FileEventPtr DispatcherImpl::createFileEvent(os_fd_t fd, FileReadyCb cb, FileTriggerType trigger,
uint32_t events) {
return FileEventPtr{new FileEventImpl(
*this, fd,
[this, cb](uint32_t events) {
touchWatchdog(); // 设置当前线程watchdog为正常状态。
cb(events); // 调用回调方法,对于网络监听器场景,cb为onSocketEvent方法。
},
trigger, events)};
}
在file_event_impl.cc文件中,FileEventImpl构造方法调用libevent库接口event_assign、event_add来注册网络监听事件。
FileEventImpl::FileEventImpl(DispatcherImpl& dispatcher, os_fd_t fd, FileReadyCb cb,
FileTriggerType trigger, uint32_t events)
: dispatcher_(dispatcher), cb_(cb), fd_(fd), trigger_(trigger), enabled_events_(events),
activation_cb_(dispatcher.createSchedulableCallback([this]() {
...
assignEvents(events, &dispatcher.base());
event_add(&raw_event_, nullptr);
}
在file_event_impl.cc文件中,进一步看assignEvents方法,事件触发时执行mergeInjectedEventsAndRunCb方法,在合并事件后继续执行注册回调方法。
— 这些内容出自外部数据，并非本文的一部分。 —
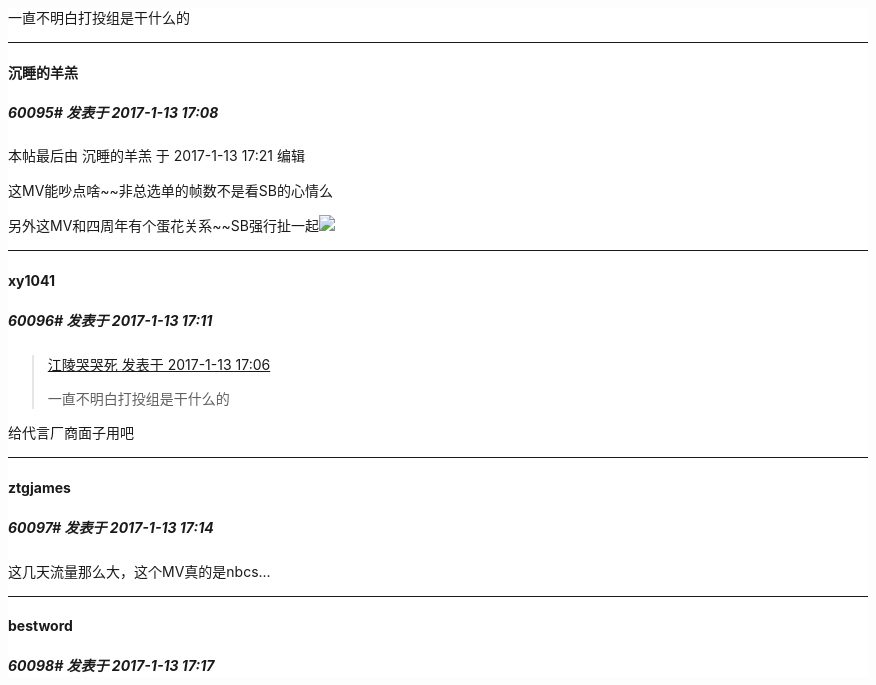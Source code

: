 


一直不明白打投组是干什么的







-----

####  沉睡的羊羔  
##### 60095#       发表于 2017-1-13 17:08



 本帖最后由 沉睡的羊羔 于 2017-1-13 17:21 编辑 

这MV能吵点啥~~非总选单的帧数不是看SB的心情么

另外这MV和四周年有个蛋花关系~~SB强行扯一起<img src="https://static.saraba1st.com/image/smiley/face/172.gif" referrerpolicy="no-referrer">








-----

####  xy1041  
##### 60096#       发表于 2017-1-13 17:11



<blockquote><a href="httphttps://bbs.saraba1st.com/2b/forum.php?mod=redirect&amp;goto=findpost&amp;pid=34798610&amp;ptid=1105387" target="_blank">江陵哭哭死 发表于 2017-1-13 17:06</a>

一直不明白打投组是干什么的</blockquote>
给代言厂商面子用吧







-----

####  ztgjames  
##### 60097#       发表于 2017-1-13 17:14




这几天流量那么大，这个MV真的是nbcs...







-----

####  bestword  
##### 60098#       发表于 2017-1-13 17:17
void FileEventImpl::assignEvents(uint32_t events, event_base* base) {
event_assign(
&raw_event_, base, fd_,
ASSERT(events != 0);
event->mergeInjectedEventsAndRunCb(events);
},
this);
当新连接事件发生时,mergeInjectedEventsAndRunCb方法将回调TcpListenerImpl::onSocketEvent方法,onSocketEvent回调方法将执行系统的accept方法来接收新连接Socket对象,并获取Socket上的本地地址local_address以及远端地址remote_address,然后onSocketEvent方法执行ActiveTcpListener::onAccept回调方法进入新连接接收阶段。
void TcpListenerImpl::onSocketEvent(short flags) {
const Address::InstanceConstSharedPtr& local_address =
local_address_ ? local_address_ : io_handle->localAddress();
const Address::InstanceConstSharedPtr remote_address =
(remote_addr.ss_family == AF_UNIX)
? io_handle->peerAddress()
: Address::addressFromSockAddrOrThrow(remote_addr, remote_addr_len,
local_address->ip()->version() ==
Address::IpVersion::v6);
cb_.onAccept(
std::make_unique<AcceptedSocketImpl>(std::move(io_handle), local_address, remote_address));
}
}
接收连接
当接收到新连接的fd之后,将进入Envoy进程连接接收流程。从上文中可以知道,FileEventImpl中注册了libevent回调,会触发TcpListenerImpl::onSocketEvent,进一步会回调到ActiveTcpListener的onAccept方法。
在active_tcp_listener.cc文件中,onAccept方法首先判断连接数量是否达到阈值,如果达到阈值则直接close socket,同时更新统计指标。
void ActiveTcpListener::onAccept(Network::ConnectionSocketPtr&& socket) {
if (listenerConnectionLimitReached()) {
socket->close();
stats_.downstream_cx_overflow_.inc();
return;
}
onAcceptWorker(std::move(socket), config_->handOffRestoredDestinationConnections(), false);
}
在active_tcp_listener.cc文件中,进一步会调用到ActiveTcpListener::onAcceptWorker方法,该方法进行连接均衡,如果连接均衡决策结果由其他工作线程内的连接处理器ConnectionHandler处理当前连接,则执行post方法将当前线程接收到的连接转移给其他工作线程处理。(注:监听器创建阶段会执行registerHandler,里面涉及到了connectionBalancer,目前有两个实现:NopConnectionBalancer和ExactConnectionBalancer,其中NopConnectionBalancer是默认实现,即不做处理)。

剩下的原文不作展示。